Styrofoam or expanded polystyrene (EPS) blocks are currently used as lightweight materials that are widely used. In particular, in the case of EPS blocks, due to the convenience of construction and excellent material properties, they are widely used for soft ground fill work. In order to reduce the load on the ground as much as possible, the landfill method using lightweight materials is first carried out by excavating the ground surface of the soft ground to be filled to a certain depth, replacing the excavated part with EPS blocks, and then performing the earthwork. In some cases, it may be constructed without ground improvement.

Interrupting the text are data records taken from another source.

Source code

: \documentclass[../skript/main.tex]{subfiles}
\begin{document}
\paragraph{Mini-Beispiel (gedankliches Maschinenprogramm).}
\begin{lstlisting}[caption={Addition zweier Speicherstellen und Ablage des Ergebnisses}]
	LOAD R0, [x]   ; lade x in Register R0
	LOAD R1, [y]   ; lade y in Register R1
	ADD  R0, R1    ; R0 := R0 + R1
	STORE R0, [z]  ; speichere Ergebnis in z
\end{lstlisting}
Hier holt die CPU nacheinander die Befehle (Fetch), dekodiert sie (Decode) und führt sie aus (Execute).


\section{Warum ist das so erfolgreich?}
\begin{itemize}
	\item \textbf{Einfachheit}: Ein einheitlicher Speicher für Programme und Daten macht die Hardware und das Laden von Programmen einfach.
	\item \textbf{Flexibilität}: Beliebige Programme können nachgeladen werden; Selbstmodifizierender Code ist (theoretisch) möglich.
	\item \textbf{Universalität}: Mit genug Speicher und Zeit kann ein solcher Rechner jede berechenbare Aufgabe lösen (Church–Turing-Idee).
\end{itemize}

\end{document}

1 is a view showing a cross section of a conventional lightweight material fill structure. As shown in Fig. 1, the conventional lightweight material fill structure 1 excavates a portion of the soft ground 2, and has a structure in which the EPS block 3 is enclosed in the excavated portion. A portion of the EPS block 3 is located at a position lower than the water level H of the groundwater 5 of the soft ground 2, as shown in FIG. A cover layer 4 made of general earth and sand is formed on the EPS block 3. As a part of the EPS block 3 is located at a position lower than the groundwater level of the soft ground 2, the buoyancy B caused by the groundwater 5 is applied to the EPS block 3. On the other hand, the cover layer 4 formed of earth and sand is deposited on the EPS block 3, the load (P1) of the cover layer 4 is also applied to the EPS block (3). The buoyancy B and the upper load P1 due to the cover layer 4 act as a stress on the EPS block 3.

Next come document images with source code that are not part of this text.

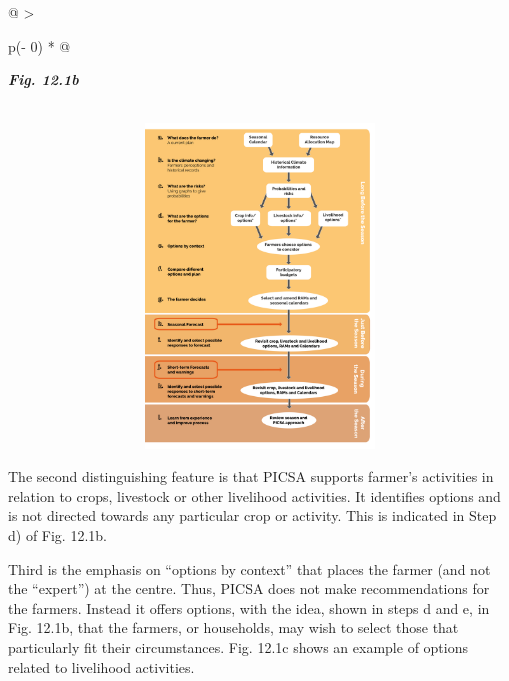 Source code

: \documentclass[
  letterpaper,
  DIV=11,
  numbers=noendperiod]{scrreprt}
\begin{document}
\begin{longtable}[]{@{}
  >{\raggedright\arraybackslash}p{(\columnwidth - 0\tabcolsep) * }@{}}
\toprule\noalign{}
\begin{minipage}[b]{\linewidth}\raggedright
\textbf{\emph{Fig. 12.1b}}
\end{minipage} \\
\midrule\noalign{}
\endhead
\bottomrule\noalign{}
\endlastfoot
\includegraphics[width=5.55194in,height=3.38739in]{figures/Fig12.1b.png} \\
\end{longtable}

The second distinguishing feature is that PICSA supports farmer's
activities in relation to crops, livestock or other livelihood
activities. It identifies options and is not directed towards any
particular crop or activity. This is indicated in Step d) of Fig. 12.1b.

Third is the emphasis on ``options by context'' that places the farmer
(and not the ``expert'') at the centre. Thus, PICSA does not make
recommendations for the farmers. Instead it offers options, with the
idea, shown in steps d and e, in Fig. 12.1b, that the farmers, or
households, may wish to select those that particularly fit their
circumstances. Fig. 12.1c shows an example of options related to
livelihood activities.
\end{document}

As such, when the EPS block 3 is constructed immediately after excavating a part of the ground surface of the soft ground 2, additional stress due to buoyancy is generated in the EPS block 3, and the allowable stress of the constructed EPS block 3 is reduced. Excessive problems can arise.

In particular, in the conventional case, in order to prevent the stability of the fill structure from deteriorating as the buoyancy force is applied to the EPS block 3 to rise to a predetermined height, the upper portion of the EPS block 3 is prevented. In some cases, there is a method of increasing the fixed load of soil deposited in the EPS block 3. In this case, when the fixed load of the soil deposited in the EPS block 3 is increased, long-term creep occurs in the EPS block 3. There is this.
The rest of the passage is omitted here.